Stored data:
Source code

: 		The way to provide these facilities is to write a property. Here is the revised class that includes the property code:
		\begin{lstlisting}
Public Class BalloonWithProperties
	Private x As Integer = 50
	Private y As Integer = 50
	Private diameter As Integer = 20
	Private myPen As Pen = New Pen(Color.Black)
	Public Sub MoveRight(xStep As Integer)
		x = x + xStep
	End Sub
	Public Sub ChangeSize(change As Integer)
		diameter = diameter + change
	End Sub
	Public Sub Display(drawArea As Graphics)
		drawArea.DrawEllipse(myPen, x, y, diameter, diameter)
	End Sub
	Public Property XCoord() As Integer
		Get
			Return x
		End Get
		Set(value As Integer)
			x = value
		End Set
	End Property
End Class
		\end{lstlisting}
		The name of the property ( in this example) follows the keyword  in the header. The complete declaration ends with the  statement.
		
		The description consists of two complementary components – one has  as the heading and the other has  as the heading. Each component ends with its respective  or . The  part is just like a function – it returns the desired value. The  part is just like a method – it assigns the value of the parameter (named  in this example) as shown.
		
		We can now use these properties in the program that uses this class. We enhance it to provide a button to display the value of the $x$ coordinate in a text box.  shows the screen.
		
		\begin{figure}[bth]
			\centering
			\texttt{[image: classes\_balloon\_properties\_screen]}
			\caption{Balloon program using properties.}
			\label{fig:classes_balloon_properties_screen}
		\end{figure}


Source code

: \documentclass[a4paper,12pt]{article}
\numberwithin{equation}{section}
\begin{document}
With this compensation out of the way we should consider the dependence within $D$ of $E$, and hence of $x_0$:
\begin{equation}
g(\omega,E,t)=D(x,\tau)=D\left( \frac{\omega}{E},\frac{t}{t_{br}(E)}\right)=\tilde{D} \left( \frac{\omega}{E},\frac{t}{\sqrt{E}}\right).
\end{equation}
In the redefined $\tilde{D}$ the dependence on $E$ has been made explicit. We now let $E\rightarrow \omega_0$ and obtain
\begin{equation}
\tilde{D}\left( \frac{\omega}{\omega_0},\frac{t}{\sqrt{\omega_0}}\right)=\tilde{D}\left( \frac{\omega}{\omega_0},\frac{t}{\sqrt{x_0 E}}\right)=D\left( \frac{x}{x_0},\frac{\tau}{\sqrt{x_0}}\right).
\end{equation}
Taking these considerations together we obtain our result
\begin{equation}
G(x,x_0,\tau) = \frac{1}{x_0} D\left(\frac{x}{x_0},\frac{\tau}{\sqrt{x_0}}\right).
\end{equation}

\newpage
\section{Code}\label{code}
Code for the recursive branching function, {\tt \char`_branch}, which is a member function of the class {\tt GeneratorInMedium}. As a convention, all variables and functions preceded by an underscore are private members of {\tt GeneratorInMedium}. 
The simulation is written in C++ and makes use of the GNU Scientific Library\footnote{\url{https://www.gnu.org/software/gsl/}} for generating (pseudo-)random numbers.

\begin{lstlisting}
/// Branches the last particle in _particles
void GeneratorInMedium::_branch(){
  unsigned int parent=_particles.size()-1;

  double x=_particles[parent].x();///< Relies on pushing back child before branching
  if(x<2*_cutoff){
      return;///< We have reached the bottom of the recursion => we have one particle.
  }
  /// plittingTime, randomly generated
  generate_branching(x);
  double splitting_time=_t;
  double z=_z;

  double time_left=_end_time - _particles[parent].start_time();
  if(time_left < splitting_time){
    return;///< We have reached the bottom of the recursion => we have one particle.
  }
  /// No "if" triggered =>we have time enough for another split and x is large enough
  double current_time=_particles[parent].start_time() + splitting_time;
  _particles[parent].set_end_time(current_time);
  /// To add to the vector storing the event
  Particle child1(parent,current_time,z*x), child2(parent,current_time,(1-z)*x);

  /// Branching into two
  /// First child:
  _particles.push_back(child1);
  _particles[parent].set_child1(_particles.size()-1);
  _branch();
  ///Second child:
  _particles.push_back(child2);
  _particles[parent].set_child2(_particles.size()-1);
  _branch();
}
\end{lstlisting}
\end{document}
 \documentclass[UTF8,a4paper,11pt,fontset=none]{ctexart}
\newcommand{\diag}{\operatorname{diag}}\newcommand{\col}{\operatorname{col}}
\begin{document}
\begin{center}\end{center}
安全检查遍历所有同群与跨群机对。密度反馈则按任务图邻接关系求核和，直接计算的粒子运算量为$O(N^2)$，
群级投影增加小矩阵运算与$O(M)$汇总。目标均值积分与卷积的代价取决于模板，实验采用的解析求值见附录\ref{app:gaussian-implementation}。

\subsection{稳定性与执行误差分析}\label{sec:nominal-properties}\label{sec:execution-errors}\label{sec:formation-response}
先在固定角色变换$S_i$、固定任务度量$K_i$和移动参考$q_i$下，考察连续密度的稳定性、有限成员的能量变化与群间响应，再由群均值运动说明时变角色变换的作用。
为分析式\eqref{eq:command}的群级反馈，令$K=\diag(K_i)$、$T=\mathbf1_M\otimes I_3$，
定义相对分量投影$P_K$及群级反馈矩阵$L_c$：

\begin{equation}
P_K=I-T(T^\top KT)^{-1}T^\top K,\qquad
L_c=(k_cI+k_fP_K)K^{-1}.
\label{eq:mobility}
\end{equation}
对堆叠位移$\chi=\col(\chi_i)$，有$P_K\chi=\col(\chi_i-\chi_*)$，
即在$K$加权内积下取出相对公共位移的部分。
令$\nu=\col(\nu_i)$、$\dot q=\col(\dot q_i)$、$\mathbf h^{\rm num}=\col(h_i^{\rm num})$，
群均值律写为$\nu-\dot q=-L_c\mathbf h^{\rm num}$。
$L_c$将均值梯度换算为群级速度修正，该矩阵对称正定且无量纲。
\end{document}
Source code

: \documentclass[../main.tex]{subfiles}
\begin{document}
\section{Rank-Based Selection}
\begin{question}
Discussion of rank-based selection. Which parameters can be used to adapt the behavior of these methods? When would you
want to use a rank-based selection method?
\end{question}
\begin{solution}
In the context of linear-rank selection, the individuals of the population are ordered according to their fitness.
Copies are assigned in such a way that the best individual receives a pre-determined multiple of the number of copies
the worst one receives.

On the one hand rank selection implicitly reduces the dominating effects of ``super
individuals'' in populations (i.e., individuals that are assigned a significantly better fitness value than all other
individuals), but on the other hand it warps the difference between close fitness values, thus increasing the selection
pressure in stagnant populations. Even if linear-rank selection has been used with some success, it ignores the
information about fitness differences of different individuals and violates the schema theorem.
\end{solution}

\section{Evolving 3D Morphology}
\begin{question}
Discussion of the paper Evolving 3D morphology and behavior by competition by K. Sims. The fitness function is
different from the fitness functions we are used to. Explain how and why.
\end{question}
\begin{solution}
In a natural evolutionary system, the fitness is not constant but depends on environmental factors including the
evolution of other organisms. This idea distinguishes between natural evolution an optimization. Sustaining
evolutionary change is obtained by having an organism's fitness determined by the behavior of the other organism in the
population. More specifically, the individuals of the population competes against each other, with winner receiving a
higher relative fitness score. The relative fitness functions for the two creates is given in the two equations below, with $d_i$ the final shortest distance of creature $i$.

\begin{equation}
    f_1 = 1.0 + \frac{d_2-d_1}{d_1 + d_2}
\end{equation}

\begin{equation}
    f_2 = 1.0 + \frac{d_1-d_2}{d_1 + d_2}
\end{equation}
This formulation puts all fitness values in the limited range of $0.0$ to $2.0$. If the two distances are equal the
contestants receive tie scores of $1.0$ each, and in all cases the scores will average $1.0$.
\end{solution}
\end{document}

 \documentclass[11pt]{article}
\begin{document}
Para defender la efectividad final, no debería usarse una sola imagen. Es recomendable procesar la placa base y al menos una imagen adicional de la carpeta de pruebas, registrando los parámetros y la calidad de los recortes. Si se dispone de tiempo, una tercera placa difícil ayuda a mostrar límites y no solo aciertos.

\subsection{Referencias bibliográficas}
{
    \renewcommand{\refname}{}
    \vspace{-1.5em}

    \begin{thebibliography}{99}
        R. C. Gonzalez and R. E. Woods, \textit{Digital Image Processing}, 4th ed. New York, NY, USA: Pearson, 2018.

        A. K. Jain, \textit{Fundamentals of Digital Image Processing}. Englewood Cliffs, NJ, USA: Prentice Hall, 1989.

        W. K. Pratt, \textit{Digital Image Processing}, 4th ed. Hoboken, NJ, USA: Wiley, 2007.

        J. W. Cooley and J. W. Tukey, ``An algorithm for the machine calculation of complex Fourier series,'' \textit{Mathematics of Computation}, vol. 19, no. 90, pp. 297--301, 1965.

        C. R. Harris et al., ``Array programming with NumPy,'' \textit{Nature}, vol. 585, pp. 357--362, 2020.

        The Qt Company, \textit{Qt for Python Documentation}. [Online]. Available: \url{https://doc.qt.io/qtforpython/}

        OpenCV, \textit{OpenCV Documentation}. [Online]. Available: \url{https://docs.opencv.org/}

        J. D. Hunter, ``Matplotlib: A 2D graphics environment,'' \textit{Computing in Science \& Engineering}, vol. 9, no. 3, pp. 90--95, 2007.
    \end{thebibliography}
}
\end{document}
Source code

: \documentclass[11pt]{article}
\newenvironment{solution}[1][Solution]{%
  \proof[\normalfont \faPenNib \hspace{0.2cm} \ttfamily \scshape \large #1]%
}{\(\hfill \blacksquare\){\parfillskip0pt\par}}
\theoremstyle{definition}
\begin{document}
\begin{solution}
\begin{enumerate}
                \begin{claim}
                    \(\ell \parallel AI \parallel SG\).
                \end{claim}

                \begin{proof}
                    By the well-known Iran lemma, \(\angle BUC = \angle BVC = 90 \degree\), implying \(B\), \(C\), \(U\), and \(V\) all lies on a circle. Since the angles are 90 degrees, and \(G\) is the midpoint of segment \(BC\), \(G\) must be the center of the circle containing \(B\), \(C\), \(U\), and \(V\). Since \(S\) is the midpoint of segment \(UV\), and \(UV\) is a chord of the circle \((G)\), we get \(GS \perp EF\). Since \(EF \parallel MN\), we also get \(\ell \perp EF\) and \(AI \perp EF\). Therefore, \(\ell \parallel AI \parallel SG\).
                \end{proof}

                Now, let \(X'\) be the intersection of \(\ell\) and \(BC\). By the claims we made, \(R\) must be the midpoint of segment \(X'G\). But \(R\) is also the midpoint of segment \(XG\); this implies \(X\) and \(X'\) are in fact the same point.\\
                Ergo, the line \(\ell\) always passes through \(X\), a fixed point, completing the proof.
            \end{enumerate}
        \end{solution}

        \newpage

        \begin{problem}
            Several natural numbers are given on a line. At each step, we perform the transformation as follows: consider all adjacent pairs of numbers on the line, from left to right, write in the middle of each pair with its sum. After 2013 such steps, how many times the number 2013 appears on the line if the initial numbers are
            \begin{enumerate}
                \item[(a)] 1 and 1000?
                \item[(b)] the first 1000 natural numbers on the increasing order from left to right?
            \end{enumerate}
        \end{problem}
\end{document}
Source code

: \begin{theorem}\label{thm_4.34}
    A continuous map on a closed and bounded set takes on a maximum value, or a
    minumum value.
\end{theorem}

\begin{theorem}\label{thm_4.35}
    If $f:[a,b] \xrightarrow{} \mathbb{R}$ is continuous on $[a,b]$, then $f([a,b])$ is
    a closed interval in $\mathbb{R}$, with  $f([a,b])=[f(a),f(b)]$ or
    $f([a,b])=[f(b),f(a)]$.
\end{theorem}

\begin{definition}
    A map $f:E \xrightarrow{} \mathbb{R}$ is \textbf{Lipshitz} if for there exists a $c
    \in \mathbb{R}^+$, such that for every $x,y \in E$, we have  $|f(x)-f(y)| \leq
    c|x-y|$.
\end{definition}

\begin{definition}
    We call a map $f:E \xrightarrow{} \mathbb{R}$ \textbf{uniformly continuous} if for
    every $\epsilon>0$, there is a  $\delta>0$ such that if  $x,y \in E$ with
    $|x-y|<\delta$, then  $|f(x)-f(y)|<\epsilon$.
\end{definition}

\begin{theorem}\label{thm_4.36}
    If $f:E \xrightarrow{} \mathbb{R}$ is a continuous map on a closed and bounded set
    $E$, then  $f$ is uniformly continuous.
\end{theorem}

TASK REQUIREMENTS:
Starting with the line above that holds "Code for the" and stopping with the line that holds "double z=_z;", reproduce each line exactly, omitting all other lines.

RESULT OF THIS EXERCISE:
Code for the recursive branching function, {\tt \char`_branch}, which is a member function of the class {\tt GeneratorInMedium}. As a convention, all variables and functions preceded by an underscore are private members of {\tt GeneratorInMedium}. 
The simulation is written in C++ and makes use of the GNU Scientific Library\footnote{\url{https://www.gnu.org/software/gsl/}} for generating (pseudo-)random numbers.

\begin{lstlisting}
/// Branches the last particle in _particles
void GeneratorInMedium::_branch(){
  unsigned int parent=_particles.size()-1;

  double x=_particles[parent].x();///< Relies on pushing back child before branching
  if(x<2*_cutoff){
      return;///< We have reached the bottom of the recursion => we have one particle.
  }
  /// plittingTime, randomly generated
  generate_branching(x);
  double splitting_time=_t;
  double z=_z;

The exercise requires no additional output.